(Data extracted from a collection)
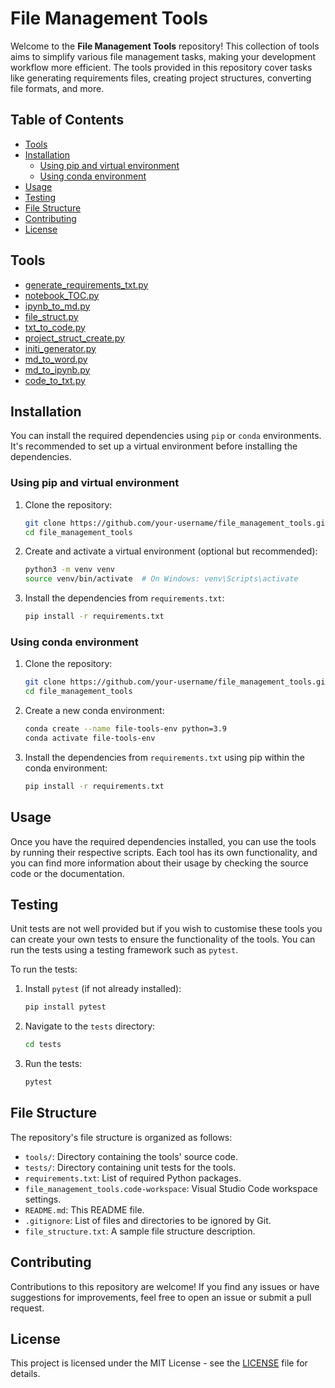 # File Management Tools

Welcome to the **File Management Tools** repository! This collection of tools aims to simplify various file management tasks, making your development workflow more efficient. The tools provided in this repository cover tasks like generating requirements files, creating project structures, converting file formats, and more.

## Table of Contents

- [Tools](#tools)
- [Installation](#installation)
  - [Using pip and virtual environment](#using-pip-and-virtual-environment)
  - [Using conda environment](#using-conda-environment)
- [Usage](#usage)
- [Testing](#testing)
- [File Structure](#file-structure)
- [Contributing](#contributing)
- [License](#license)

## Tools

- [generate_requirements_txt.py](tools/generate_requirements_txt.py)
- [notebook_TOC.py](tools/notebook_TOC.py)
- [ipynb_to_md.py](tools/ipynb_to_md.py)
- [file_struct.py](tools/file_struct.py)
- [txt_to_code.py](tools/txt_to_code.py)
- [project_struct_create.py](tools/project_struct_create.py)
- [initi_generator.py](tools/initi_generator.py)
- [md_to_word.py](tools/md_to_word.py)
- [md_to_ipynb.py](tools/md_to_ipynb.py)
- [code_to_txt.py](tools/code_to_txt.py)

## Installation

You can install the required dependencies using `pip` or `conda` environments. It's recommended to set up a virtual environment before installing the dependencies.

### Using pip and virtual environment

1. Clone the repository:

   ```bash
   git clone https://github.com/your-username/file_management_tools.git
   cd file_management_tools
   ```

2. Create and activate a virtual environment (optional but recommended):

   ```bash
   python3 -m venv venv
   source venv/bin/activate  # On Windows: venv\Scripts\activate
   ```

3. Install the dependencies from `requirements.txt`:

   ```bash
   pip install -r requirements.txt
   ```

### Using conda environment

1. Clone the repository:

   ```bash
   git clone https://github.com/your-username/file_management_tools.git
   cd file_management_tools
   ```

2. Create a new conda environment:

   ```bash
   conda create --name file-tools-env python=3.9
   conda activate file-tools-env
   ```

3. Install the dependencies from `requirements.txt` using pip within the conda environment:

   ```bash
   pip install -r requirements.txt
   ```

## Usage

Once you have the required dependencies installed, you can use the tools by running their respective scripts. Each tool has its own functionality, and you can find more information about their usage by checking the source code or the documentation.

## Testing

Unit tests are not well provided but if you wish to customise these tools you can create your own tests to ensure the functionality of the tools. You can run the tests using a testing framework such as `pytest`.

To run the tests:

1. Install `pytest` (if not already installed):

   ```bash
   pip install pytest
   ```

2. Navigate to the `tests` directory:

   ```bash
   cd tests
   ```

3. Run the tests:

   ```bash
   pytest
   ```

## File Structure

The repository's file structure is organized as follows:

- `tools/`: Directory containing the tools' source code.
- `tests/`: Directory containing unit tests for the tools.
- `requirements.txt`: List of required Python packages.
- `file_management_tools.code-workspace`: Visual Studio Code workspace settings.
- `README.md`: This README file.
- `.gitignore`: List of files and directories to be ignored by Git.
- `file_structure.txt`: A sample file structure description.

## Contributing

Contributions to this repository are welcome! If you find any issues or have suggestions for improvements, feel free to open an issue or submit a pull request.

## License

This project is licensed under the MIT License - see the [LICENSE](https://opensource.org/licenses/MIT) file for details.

* Exercise prompt: Write out exactly the lines that fall from the line with "- [Usage](#usage)" to the line with "- [notebook_TOC.py](tools/notebook_TOC.py)" in the records above, keeping both ends.

* Answer section:
- [Usage](#usage)
- [Testing](#testing)
- [File Structure](#file-structure)
- [Contributing](#contributing)
- [License](#license)

## Tools

- [generate_requirements_txt.py](tools/generate_requirements_txt.py)
- [notebook_TOC.py](tools/notebook_TOC.py)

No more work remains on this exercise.